## EXERCISE:
Please set down each line of the data again, unchanged.

----------------------------------------

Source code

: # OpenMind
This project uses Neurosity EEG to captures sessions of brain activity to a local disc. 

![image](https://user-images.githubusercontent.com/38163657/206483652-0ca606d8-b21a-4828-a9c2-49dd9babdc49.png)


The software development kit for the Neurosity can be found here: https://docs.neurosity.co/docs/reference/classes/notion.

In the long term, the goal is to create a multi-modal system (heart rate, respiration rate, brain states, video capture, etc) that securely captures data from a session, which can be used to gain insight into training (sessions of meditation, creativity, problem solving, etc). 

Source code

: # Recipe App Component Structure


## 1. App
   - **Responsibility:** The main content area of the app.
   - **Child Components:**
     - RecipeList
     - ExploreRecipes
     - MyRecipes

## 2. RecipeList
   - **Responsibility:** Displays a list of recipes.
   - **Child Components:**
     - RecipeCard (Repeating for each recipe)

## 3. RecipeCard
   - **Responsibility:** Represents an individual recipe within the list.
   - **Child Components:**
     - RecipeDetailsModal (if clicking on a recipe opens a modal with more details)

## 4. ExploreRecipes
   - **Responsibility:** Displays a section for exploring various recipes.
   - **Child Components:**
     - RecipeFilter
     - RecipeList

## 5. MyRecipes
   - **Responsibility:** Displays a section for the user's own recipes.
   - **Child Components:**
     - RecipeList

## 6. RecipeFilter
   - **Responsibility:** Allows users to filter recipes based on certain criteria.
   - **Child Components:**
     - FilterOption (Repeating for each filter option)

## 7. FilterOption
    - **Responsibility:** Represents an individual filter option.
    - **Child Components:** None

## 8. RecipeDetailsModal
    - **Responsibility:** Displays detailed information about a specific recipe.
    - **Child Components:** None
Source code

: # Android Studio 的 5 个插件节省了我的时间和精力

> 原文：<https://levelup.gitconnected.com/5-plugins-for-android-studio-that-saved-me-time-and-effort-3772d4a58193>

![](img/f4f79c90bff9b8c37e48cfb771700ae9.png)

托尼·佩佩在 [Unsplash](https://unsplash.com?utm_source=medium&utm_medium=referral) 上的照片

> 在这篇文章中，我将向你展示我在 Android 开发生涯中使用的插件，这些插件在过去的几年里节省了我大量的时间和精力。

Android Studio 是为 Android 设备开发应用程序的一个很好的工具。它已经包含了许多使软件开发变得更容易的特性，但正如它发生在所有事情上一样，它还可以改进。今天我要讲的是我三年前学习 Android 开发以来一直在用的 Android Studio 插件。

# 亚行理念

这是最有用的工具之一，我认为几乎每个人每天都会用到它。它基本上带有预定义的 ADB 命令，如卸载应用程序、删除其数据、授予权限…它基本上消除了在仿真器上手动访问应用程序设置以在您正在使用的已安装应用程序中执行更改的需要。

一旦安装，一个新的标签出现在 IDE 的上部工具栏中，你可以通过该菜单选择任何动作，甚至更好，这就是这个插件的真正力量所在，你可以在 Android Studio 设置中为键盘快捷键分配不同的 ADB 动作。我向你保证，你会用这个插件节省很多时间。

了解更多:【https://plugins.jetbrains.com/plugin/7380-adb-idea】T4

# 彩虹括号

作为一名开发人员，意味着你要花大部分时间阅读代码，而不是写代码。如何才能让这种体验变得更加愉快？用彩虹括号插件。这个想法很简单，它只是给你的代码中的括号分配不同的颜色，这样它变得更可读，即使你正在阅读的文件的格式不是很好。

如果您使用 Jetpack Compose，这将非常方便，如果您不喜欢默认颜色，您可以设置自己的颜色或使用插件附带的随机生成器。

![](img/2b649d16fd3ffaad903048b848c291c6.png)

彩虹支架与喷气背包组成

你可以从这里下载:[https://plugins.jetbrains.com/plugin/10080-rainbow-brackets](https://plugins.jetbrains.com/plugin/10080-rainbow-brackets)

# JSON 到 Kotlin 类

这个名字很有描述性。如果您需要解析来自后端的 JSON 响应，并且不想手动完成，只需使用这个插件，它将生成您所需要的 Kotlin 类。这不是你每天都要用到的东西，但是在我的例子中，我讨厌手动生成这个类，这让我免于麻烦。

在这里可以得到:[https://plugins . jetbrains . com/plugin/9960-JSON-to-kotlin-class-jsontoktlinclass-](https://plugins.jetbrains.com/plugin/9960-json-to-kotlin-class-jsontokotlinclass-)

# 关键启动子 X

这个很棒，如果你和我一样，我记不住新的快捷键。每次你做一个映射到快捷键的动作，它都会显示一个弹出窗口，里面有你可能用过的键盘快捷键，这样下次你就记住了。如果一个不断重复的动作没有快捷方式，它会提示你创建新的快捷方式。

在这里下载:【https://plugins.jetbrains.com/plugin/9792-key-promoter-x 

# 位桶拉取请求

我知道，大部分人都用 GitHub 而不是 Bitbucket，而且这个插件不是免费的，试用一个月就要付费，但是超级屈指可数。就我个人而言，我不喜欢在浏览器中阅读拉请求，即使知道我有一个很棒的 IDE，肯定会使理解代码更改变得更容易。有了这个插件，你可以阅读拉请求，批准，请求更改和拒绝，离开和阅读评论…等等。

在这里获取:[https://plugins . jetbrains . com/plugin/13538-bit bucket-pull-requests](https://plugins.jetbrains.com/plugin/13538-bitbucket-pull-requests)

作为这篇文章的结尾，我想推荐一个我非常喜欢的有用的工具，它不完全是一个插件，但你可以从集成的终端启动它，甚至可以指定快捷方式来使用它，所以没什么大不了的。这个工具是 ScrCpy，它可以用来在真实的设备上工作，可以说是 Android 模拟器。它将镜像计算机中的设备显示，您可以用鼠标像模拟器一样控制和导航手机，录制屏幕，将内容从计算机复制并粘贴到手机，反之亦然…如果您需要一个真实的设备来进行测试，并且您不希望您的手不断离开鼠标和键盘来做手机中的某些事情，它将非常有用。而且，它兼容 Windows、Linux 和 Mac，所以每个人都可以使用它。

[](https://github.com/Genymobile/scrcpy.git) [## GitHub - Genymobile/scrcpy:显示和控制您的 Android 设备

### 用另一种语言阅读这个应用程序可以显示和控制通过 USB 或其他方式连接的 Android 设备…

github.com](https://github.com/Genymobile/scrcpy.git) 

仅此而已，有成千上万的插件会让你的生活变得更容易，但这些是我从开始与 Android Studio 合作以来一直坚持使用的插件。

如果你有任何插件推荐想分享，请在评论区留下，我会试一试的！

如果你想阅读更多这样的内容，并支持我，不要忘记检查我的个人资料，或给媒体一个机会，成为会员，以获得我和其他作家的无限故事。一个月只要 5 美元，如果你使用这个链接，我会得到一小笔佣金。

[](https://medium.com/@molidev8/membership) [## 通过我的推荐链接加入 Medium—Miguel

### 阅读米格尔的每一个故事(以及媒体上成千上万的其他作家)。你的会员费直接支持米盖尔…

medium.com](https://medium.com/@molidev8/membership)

----------------------------------------

## FINAL ANSWER:
Source code

: # OpenMind
This project uses Neurosity EEG to captures sessions of brain activity to a local disc. 

![image](https://user-images.githubusercontent.com/38163657/206483652-0ca606d8-b21a-4828-a9c2-49dd9babdc49.png)


The software development kit for the Neurosity can be found here: https://docs.neurosity.co/docs/reference/classes/notion.

In the long term, the goal is to create a multi-modal system (heart rate, respiration rate, brain states, video capture, etc) that securely captures data from a session, which can be used to gain insight into training (sessions of meditation, creativity, problem solving, etc). 

Source code

: # Recipe App Component Structure


## 1. App
   - **Responsibility:** The main content area of the app.
   - **Child Components:**
     - RecipeList
     - ExploreRecipes
     - MyRecipes

## 2. RecipeList
   - **Responsibility:** Displays a list of recipes.
   - **Child Components:**
     - RecipeCard (Repeating for each recipe)

## 3. RecipeCard
   - **Responsibility:** Represents an individual recipe within the list.
   - **Child Components:**
     - RecipeDetailsModal (if clicking on a recipe opens a modal with more details)

## 4. ExploreRecipes
   - **Responsibility:** Displays a section for exploring various recipes.
   - **Child Components:**
     - RecipeFilter
     - RecipeList

## 5. MyRecipes
   - **Responsibility:** Displays a section for the user's own recipes.
   - **Child Components:**
     - RecipeList

## 6. RecipeFilter
   - **Responsibility:** Allows users to filter recipes based on certain criteria.
   - **Child Components:**
     - FilterOption (Repeating for each filter option)

## 7. FilterOption
    - **Responsibility:** Represents an individual filter option.
    - **Child Components:** None

## 8. RecipeDetailsModal
    - **Responsibility:** Displays detailed information about a specific recipe.
    - **Child Components:** None
Source code

: # Android Studio 的 5 个插件节省了我的时间和精力

> 原文：<https://levelup.gitconnected.com/5-plugins-for-android-studio-that-saved-me-time-and-effort-3772d4a58193>

![](img/f4f79c90bff9b8c37e48cfb771700ae9.png)

托尼·佩佩在 [Unsplash](https://unsplash.com?utm_source=medium&utm_medium=referral) 上的照片

> 在这篇文章中，我将向你展示我在 Android 开发生涯中使用的插件，这些插件在过去的几年里节省了我大量的时间和精力。

Android Studio 是为 Android 设备开发应用程序的一个很好的工具。它已经包含了许多使软件开发变得更容易的特性，但正如它发生在所有事情上一样，它还可以改进。今天我要讲的是我三年前学习 Android 开发以来一直在用的 Android Studio 插件。

# 亚行理念

这是最有用的工具之一，我认为几乎每个人每天都会用到它。它基本上带有预定义的 ADB 命令，如卸载应用程序、删除其数据、授予权限…它基本上消除了在仿真器上手动访问应用程序设置以在您正在使用的已安装应用程序中执行更改的需要。

一旦安装，一个新的标签出现在 IDE 的上部工具栏中，你可以通过该菜单选择任何动作，甚至更好，这就是这个插件的真正力量所在，你可以在 Android Studio 设置中为键盘快捷键分配不同的 ADB 动作。我向你保证，你会用这个插件节省很多时间。

了解更多:【https://plugins.jetbrains.com/plugin/7380-adb-idea】T4

# 彩虹括号

作为一名开发人员，意味着你要花大部分时间阅读代码，而不是写代码。如何才能让这种体验变得更加愉快？用彩虹括号插件。这个想法很简单，它只是给你的代码中的括号分配不同的颜色，这样它变得更可读，即使你正在阅读的文件的格式不是很好。

如果您使用 Jetpack Compose，这将非常方便，如果您不喜欢默认颜色，您可以设置自己的颜色或使用插件附带的随机生成器。

![](img/2b649d16fd3ffaad903048b848c291c6.png)

彩虹支架与喷气背包组成

你可以从这里下载:[https://plugins.jetbrains.com/plugin/10080-rainbow-brackets](https://plugins.jetbrains.com/plugin/10080-rainbow-brackets)

# JSON 到 Kotlin 类

这个名字很有描述性。如果您需要解析来自后端的 JSON 响应，并且不想手动完成，只需使用这个插件，它将生成您所需要的 Kotlin 类。这不是你每天都要用到的东西，但是在我的例子中，我讨厌手动生成这个类，这让我免于麻烦。

在这里可以得到:[https://plugins . jetbrains . com/plugin/9960-JSON-to-kotlin-class-jsontoktlinclass-](https://plugins.jetbrains.com/plugin/9960-json-to-kotlin-class-jsontokotlinclass-)

# 关键启动子 X

这个很棒，如果你和我一样，我记不住新的快捷键。每次你做一个映射到快捷键的动作，它都会显示一个弹出窗口，里面有你可能用过的键盘快捷键，这样下次你就记住了。如果一个不断重复的动作没有快捷方式，它会提示你创建新的快捷方式。

在这里下载:【https://plugins.jetbrains.com/plugin/9792-key-promoter-x 

# 位桶拉取请求

我知道，大部分人都用 GitHub 而不是 Bitbucket，而且这个插件不是免费的，试用一个月就要付费，但是超级屈指可数。就我个人而言，我不喜欢在浏览器中阅读拉请求，即使知道我有一个很棒的 IDE，肯定会使理解代码更改变得更容易。有了这个插件，你可以阅读拉请求，批准，请求更改和拒绝，离开和阅读评论…等等。

在这里获取:[https://plugins . jetbrains . com/plugin/13538-bit bucket-pull-requests](https://plugins.jetbrains.com/plugin/13538-bitbucket-pull-requests)

作为这篇文章的结尾，我想推荐一个我非常喜欢的有用的工具，它不完全是一个插件，但你可以从集成的终端启动它，甚至可以指定快捷方式来使用它，所以没什么大不了的。这个工具是 ScrCpy，它可以用来在真实的设备上工作，可以说是 Android 模拟器。它将镜像计算机中的设备显示，您可以用鼠标像模拟器一样控制和导航手机，录制屏幕，将内容从计算机复制并粘贴到手机，反之亦然…如果您需要一个真实的设备来进行测试，并且您不希望您的手不断离开鼠标和键盘来做手机中的某些事情，它将非常有用。而且，它兼容 Windows、Linux 和 Mac，所以每个人都可以使用它。

[](https://github.com/Genymobile/scrcpy.git) [## GitHub - Genymobile/scrcpy:显示和控制您的 Android 设备

### 用另一种语言阅读这个应用程序可以显示和控制通过 USB 或其他方式连接的 Android 设备…

github.com](https://github.com/Genymobile/scrcpy.git) 

仅此而已，有成千上万的插件会让你的生活变得更容易，但这些是我从开始与 Android Studio 合作以来一直坚持使用的插件。

如果你有任何插件推荐想分享，请在评论区留下，我会试一试的！

如果你想阅读更多这样的内容，并支持我，不要忘记检查我的个人资料，或给媒体一个机会，成为会员，以获得我和其他作家的无限故事。一个月只要 5 美元，如果你使用这个链接，我会得到一小笔佣金。

[](https://medium.com/@molidev8/membership) [## 通过我的推荐链接加入 Medium—Miguel

### 阅读米格尔的每一个故事(以及媒体上成千上万的其他作家)。你的会员费直接支持米盖尔…

medium.com](https://medium.com/@molidev8/membership)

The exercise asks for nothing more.